Scientists & Research

Dr. de Lange’s lab focuses on mammalian telomeres, which are made up of long arrays of double-stranded TTAGGG repeats that end in a single-stranded overhang. Telomerase, an enzyme that recognizes this overhang, adds TTAGGG repeats to chromosome ends and thereby counteracts telomere shortening each time a cell divides. Telomerase is absent from most human cells and as a consequence, many somatic cells age and eventually die due to depletion of their telomere reserve. Cancer cells, on the other hand, often contain high levels of telomerase, which circumvents the loss of telomeric DNA and endows the cells with unlimited proliferative potential. The goal of Dr. de Lange’s research is to understand how telomeres protect chromosome ends, how telomeres interact with and regulate telomerase, and what happens when telomere function is lost.

The de Lange lab first identified the telomere-specific protein complex, which they named shelterin, and showed that the shelterin complex protects chromosome ends by preventing them from being identified as double-strand breaks. Shelterin is composed of six different proteins, including proteins that bind specifically to the telomere.

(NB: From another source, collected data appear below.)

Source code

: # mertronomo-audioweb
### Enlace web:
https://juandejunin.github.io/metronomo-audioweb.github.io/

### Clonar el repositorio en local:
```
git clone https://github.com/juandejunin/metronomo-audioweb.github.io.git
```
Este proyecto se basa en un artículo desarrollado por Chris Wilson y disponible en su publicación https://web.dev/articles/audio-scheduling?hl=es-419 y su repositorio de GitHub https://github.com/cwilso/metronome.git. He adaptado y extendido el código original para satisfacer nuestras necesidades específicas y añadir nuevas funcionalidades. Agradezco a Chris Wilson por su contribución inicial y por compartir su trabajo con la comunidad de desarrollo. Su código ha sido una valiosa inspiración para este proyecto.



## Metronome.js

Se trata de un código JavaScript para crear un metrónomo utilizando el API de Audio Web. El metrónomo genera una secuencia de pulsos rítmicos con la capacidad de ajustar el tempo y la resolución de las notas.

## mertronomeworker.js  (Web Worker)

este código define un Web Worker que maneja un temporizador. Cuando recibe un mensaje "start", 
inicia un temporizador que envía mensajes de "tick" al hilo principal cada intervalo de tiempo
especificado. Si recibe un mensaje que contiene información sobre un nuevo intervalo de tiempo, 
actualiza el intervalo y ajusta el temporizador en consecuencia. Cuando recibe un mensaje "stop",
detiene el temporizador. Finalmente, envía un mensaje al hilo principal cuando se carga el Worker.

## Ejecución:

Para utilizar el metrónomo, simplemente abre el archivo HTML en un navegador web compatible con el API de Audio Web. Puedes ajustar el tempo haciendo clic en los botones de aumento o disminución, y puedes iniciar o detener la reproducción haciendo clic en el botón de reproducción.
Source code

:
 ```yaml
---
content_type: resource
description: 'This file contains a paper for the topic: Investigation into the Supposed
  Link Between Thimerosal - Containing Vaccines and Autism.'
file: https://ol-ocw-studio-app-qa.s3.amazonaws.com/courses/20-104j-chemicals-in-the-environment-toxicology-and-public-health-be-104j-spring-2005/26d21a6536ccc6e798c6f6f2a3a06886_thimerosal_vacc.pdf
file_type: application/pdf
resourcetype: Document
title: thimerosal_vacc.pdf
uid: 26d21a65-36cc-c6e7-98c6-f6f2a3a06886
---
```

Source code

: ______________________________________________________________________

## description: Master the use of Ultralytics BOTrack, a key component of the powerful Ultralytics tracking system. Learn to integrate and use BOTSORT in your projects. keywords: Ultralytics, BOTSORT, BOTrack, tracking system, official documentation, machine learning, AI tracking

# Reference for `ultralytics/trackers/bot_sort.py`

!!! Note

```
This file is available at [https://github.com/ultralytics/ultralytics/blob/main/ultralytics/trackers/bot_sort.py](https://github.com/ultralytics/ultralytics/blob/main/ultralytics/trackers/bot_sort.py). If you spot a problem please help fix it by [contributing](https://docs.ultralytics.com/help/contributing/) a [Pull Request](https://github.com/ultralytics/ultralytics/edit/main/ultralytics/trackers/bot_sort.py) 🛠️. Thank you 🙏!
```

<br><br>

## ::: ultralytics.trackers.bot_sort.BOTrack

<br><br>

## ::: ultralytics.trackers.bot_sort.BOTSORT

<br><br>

By removing individual shelterin proteins from the nucleus, Dr. de Lange and her colleagues have found that telomeres are identified as damaged DNA, suggesting that shelterin staves off unnecessary repair. The de Lange lab has also found that telomeres use two distinct shelterin components — POT1 and TRF2 — to independently repress the two main DNA damage signaling pathways — findings that suggest how telomeres induce cell cycle arrest when they become critically shortened.

Without shelterin, the ends of telomeres are mistaken for breaks in the DNA and the ends of chromosomes are inappropriately processed by the two major repair pathways: nonhomologous end-joining and homology-directed repair. The de Lange lab has revealed that when TRF2 is deleted from mouse cells, long trains of joined chromosomes form via the nonhomologous end-joining repair pathway, making cells unable to divide. Using living imaging techniques, the de Lange lab further showed that when the shelterin complex is absent from telomeres, a protein called 53BP1 helps fuse two telomeres by mobilizing their relatively stationary DNA ends.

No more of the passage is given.